La manifestación de ayer había comenzado por la mañana en la iglesia católica de Saint-Pierre, en el barrio alto y más acomodado de Petion Ville, donde se celebró un acto ecuménico, para dirigirse luego hasta la sede presidencial. Mezclados entre la muchedumbre, repartían saludos y firmaban autógrafos los dos principales líderes rebeldes, cuya presión armada hizo caer a Aristide: Guy Philippe, el ex comisario y jefe de la rebelión, participaba subido sobre el techo de una camioneta; a su lado estaba Louis-Jodel Chamblain, un ex líder de los escuadrones de la muerte de Raoul Cedras.
Philippe señaló que se limitaba a “acompañar al pueblo haitiano en sus reivindicaciones de libertad”, y resaltó que la presencia de tropas extranjeras era “para garantizar la seguridad, pero no para dirigir el país”.
Así pareció responder justamente a los grupos de seguidores del renunciante Aristide, que amenazan con realizar propias marchas pidiendo el retiro de tropas extranjeras del país, y para acusar al presidente de EE.UU., George W. Bush, de la caída del gobierno de Aristide.
En tanto, el recientemente designado “Consejo de Sabios” de siete miembros planeaba reunirse por tercera vez para elegir al nuevo primer ministro.

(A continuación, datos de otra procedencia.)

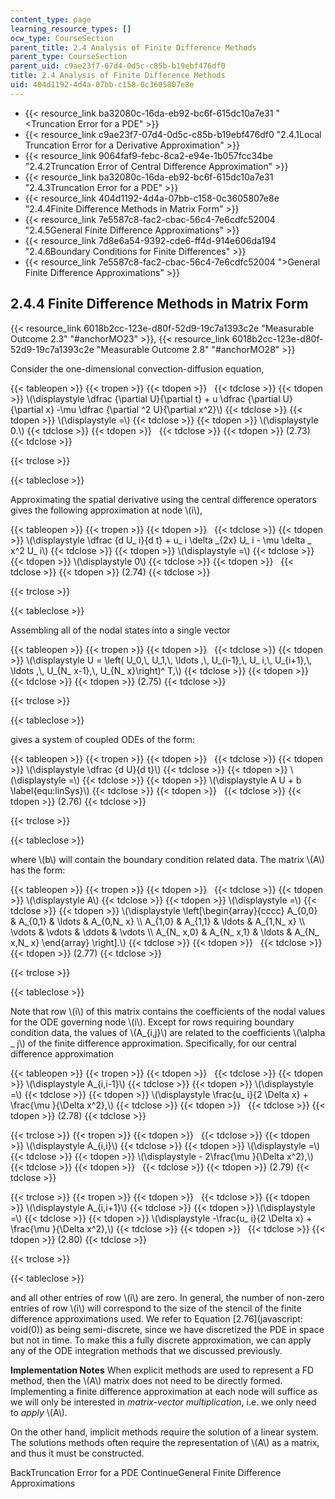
 ```yaml
---
content_type: page
learning_resource_types: []
ocw_type: CourseSection
parent_title: 2.4 Analysis of Finite Difference Methods
parent_type: CourseSection
parent_uid: c9ae23f7-07d4-0d5c-c85b-b19ebf476df0
title: 2.4 Analysis of Finite Difference Methods
uid: 404d1192-4d4a-07bb-c158-0c3605807e8e
---
```


*   {{< resource_link ba32080c-16da-eb92-bc6f-615dc10a7e31 "\<Truncation Error for a PDE" >}}
*   {{< resource_link c9ae23f7-07d4-0d5c-c85b-b19ebf476df0 "2.4.1Local Truncation Error for a Derivative Approximation" >}}
*   {{< resource_link 9064faf9-febc-8ca2-e94e-1b057fcc34be "2.4.2Truncation Error of Central Difference Approximation" >}}
*   {{< resource_link ba32080c-16da-eb92-bc6f-615dc10a7e31 "2.4.3Truncation Error for a PDE" >}}
*   {{< resource_link 404d1192-4d4a-07bb-c158-0c3605807e8e "2.4.4Finite Difference Methods in Matrix Form" >}}
*   {{< resource_link 7e5587c8-fac2-cbac-56c4-7e6cdfc52004 "2.4.5General Finite Difference Approximations" >}}
*   {{< resource_link 7d8e6a54-9392-cde6-ff4d-914e606da194 "2.4.6Boundary Conditions for Finite Differences" >}}
*   {{< resource_link 7e5587c8-fac2-cbac-56c4-7e6cdfc52004 "\>General Finite Difference Approximations" >}}

2.4.4 Finite Difference Methods in Matrix Form
----------------------------------------------

{{< resource_link 6018b2cc-123e-d80f-52d9-19c7a1393c2e "Measurable Outcome 2.3" "#anchorMO23" >}}, {{< resource_link 6018b2cc-123e-d80f-52d9-19c7a1393c2e "Measurable Outcome 2.8" "#anchorMO28" >}}

Consider the one-dimensional convection-diffusion equation,

{{< tableopen >}}
{{< tropen >}}
{{< tdopen >}}
 
{{< tdclose >}}
{{< tdopen >}}
\\(\\displaystyle \\dfrac {\\partial U}{\\partial t} + u \\dfrac {\\partial U}{\\partial x} -\\mu \\dfrac {\\partial ^2 U}{\\partial x^2}\\)
{{< tdclose >}}
{{< tdopen >}}
\\(\\displaystyle =\\)
{{< tdclose >}}
{{< tdopen >}}
\\(\\displaystyle 0.\\)
{{< tdclose >}}
{{< tdopen >}}
 
{{< tdclose >}}
{{< tdopen >}}
(2.73)
{{< tdclose >}}

{{< trclose >}}

{{< tableclose >}}

Approximating the spatial derivative using the central difference operators gives the following approximation at node \\(i\\),

{{< tableopen >}}
{{< tropen >}}
{{< tdopen >}}
 
{{< tdclose >}}
{{< tdopen >}}
\\(\\displaystyle \\dfrac {d U\_ i}{d t} + u\_ i \\delta \_{2x} U\_ i - \\mu \\delta \_ x^2 U\_ i\\)
{{< tdclose >}}
{{< tdopen >}}
\\(\\displaystyle =\\)
{{< tdclose >}}
{{< tdopen >}}
\\(\\displaystyle 0\\)
{{< tdclose >}}
{{< tdopen >}}
 
{{< tdclose >}}
{{< tdopen >}}
(2.74)
{{< tdclose >}}

{{< trclose >}}

{{< tableclose >}}

Assembling all of the nodal states into a single vector

{{< tableopen >}}
{{< tropen >}}
{{< tdopen >}}
 
{{< tdclose >}}
{{< tdopen >}}
\\(\\displaystyle U = \\left( U\_0,\\, U\_1,\\, \\ldots ,\\, U\_{i-1},\\, U\_ i,\\, U\_{i+1},\\, \\ldots ,\\, U\_{N\_ x-1},\\, U\_{N\_ x}\\right)^ T,\\)
{{< tdclose >}}
{{< tdopen >}}
 
{{< tdclose >}}
{{< tdopen >}}
(2.75)
{{< tdclose >}}

{{< trclose >}}

{{< tableclose >}}

gives a system of coupled ODEs of the form:

{{< tableopen >}}
{{< tropen >}}
{{< tdopen >}}
 
{{< tdclose >}}
{{< tdopen >}}
\\(\\displaystyle \\dfrac {d U}{d t}\\)
{{< tdclose >}}
{{< tdopen >}}
\\(\\displaystyle =\\)
{{< tdclose >}}
{{< tdopen >}}
\\(\\displaystyle A U + b \\label{equ:linSys}\\)
{{< tdclose >}}
{{< tdopen >}}
 
{{< tdclose >}}
{{< tdopen >}}
(2.76)
{{< tdclose >}}

{{< trclose >}}

{{< tableclose >}}

where \\(b\\) will contain the boundary condition related data. The matrix \\(A\\) has the form:

{{< tableopen >}}
{{< tropen >}}
{{< tdopen >}}
 
{{< tdclose >}}
{{< tdopen >}}
\\(\\displaystyle A\\)
{{< tdclose >}}
{{< tdopen >}}
\\(\\displaystyle =\\)
{{< tdclose >}}
{{< tdopen >}}
\\(\\displaystyle \\left\[\\begin{array}{cccc} A\_{0,0} & A\_{0,1} & \\ldots & A\_{0,N\_ x} \\\\ A\_{1,0} & A\_{1,1} & \\ldots & A\_{1,N\_ x} \\\\ \\vdots & \\vdots & \\ddots & \\vdots \\\\ A\_{N\_ x,0} & A\_{N\_ x,1} & \\ldots & A\_{N\_ x,N\_ x} \\end{array} \\right\].\\)
{{< tdclose >}}
{{< tdopen >}}
 
{{< tdclose >}}
{{< tdopen >}}
(2.77)
{{< tdclose >}}

{{< trclose >}}

{{< tableclose >}}

Note that row \\(i\\) of this matrix contains the coefficients of the nodal values for the ODE governing node \\(i\\). Except for rows requiring boundary condition data, the values of \\(A\_{i,j}\\) are related to the coefficients \\(\\alpha \_ j\\) of the finite difference approximation. Specifically, for our central difference approximation

{{< tableopen >}}
{{< tropen >}}
{{< tdopen >}}
 
{{< tdclose >}}
{{< tdopen >}}
\\(\\displaystyle A\_{i,i-1}\\)
{{< tdclose >}}
{{< tdopen >}}
\\(\\displaystyle =\\)
{{< tdclose >}}
{{< tdopen >}}
\\(\\displaystyle \\frac{u\_ i}{2 \\Delta x} + \\frac{\\mu }{\\Delta x^2},\\)
{{< tdclose >}}
{{< tdopen >}}
 
{{< tdclose >}}
{{< tdopen >}}
(2.78)
{{< tdclose >}}

{{< trclose >}}
{{< tropen >}}
{{< tdopen >}}
 
{{< tdclose >}}
{{< tdopen >}}
\\(\\displaystyle A\_{i,i}\\)
{{< tdclose >}}
{{< tdopen >}}
\\(\\displaystyle =\\)
{{< tdclose >}}
{{< tdopen >}}
\\(\\displaystyle - 2\\frac{\\mu }{\\Delta x^2},\\)
{{< tdclose >}}
{{< tdopen >}}
 
{{< tdclose >}}
{{< tdopen >}}
(2.79)
{{< tdclose >}}

{{< trclose >}}
{{< tropen >}}
{{< tdopen >}}
 
{{< tdclose >}}
{{< tdopen >}}
\\(\\displaystyle A\_{i,i+1}\\)
{{< tdclose >}}
{{< tdopen >}}
\\(\\displaystyle =\\)
{{< tdclose >}}
{{< tdopen >}}
\\(\\displaystyle -\\frac{u\_ i}{2 \\Delta x} + \\frac{\\mu }{\\Delta x^2},\\)
{{< tdclose >}}
{{< tdopen >}}
 
{{< tdclose >}}
{{< tdopen >}}
(2.80)
{{< tdclose >}}

{{< trclose >}}

{{< tableclose >}}

and all other entries of row \\(i\\) are zero. In general, the number of non-zero entries of row \\(i\\) will correspond to the size of the stencil of the finite difference approximations used. We refer to Equation [2.76](javascript: void(0)) as being semi-discrete, since we have discretized the PDE in space but not in time. To make this a fully discrete approximation, we can apply any of the ODE integration methods that we discussed previously.

**Implementation Notes** When explicit methods are used to represent a FD method, then the \\(A\\) matrix does not need to be directly formed. Implementing a finite difference approximation at each node will suffice as we will only be interested in _matrix-vector multiplication_, i.e. we only need to _apply_ \\(A\\).

On the other hand, implicit methods require the solution of a linear system. The solutions methods often require the representation of \\(A\\) as a matrix, and thus it must be constructed.

BackTruncation Error for a PDE ContinueGeneral Finite Difference Approximations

Uno de los principales candidatos es el teniente general Herard Abraham, único militar haitiano que entregó voluntariamente el poder a un civil. Abraham sucedió al derrocado general Prosper Avril en 1990, e inmediatamente después entregó el poder a la Corte Suprema de Justicia, abriendo el camino de una transición que condujo a las primeras elecciones libres del país en diciembre de 1990, en las que ganó Aristide.